The National Versus Globalist E-Currency
In 2019, Facebook announced its intention to launch its own cyber currency the Libra. Thus, the acceleration of the transition to its own digital currency can also be considered an attempt by China to create a national alternative in the world of crypto-currencies. Instead of giving up this promising area to transnational corporations, China has decided to lead the process.
The vast majority of cyber-currencies involve the anonymity of their holders and are used for illegal transactions. However, Chinese cyber-currency will render transactions transparent to the national payment system.

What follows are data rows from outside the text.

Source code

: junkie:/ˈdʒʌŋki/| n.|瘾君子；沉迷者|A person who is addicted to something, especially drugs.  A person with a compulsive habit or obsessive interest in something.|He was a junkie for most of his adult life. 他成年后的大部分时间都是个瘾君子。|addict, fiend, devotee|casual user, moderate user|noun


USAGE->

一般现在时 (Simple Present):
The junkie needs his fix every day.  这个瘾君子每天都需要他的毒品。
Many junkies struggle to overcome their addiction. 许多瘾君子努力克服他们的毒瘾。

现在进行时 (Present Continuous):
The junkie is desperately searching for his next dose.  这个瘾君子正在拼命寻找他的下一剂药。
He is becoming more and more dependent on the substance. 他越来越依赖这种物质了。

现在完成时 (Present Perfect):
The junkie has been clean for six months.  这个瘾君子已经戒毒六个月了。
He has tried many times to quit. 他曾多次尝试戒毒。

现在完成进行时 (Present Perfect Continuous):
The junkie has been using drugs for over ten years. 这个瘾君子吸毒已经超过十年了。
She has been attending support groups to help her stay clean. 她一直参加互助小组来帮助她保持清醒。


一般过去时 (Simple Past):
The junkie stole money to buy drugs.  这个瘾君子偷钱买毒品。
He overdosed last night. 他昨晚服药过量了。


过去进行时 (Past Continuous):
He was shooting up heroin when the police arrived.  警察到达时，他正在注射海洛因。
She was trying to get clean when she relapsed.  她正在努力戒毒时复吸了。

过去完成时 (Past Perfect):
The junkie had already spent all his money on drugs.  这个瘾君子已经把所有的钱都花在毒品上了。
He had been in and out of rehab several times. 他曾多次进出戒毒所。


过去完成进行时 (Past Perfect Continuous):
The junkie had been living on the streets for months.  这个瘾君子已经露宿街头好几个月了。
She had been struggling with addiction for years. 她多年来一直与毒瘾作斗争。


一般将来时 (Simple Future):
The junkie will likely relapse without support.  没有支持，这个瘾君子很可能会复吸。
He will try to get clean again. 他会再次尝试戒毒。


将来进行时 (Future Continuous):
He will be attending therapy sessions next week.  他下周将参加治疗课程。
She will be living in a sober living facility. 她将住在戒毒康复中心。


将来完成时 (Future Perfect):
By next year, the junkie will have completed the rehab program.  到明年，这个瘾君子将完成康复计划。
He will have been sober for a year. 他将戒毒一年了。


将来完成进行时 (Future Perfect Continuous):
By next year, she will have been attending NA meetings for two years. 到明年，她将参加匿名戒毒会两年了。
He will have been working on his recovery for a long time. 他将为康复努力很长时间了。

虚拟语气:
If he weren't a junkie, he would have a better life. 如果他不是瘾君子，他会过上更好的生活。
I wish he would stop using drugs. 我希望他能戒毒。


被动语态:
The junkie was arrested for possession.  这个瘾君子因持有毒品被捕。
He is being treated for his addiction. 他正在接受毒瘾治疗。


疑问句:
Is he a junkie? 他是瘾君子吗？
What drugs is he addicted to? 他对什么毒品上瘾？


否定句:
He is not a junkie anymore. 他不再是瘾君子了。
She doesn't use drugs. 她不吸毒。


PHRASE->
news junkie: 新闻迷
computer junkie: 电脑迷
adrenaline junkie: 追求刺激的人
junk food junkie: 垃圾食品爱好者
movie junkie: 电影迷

China’s announcement coincides with Facebook’s problems. In April, the American tech-giant, following attempts by parliamentarians around the world to limit its activities in the field of crypto-currencies, said that “Libra Association has consulted and engaged with numerous global stakeholders” and that the design of its financial system would include “the ability of the Libra payment system to offer single-currency stablecoins in addition to the multi-currency Libra coin.
Thus, Libra will be pegged to already existing world currencies, the euro and the dollar, and thus will be controlled by the owners of the current global financial system.
However, this catastrophic scenario can still be avoided if other countries also consider introducing their electronic currencies as an instrument of maintaining sovereignty and agree with China on rules for the settlement of national electronic currencies.
In this regard, a window of opportunity is open for Turkey. At the end of last year, President Recep Tayyip Erdogan ordered that by the end of 2020 the central bank digital currency (CBDC) will be tested in Turkey. Thus, Turkey may become the first country in the Middle East and West Asia to impose its own e-currency, the digital lira.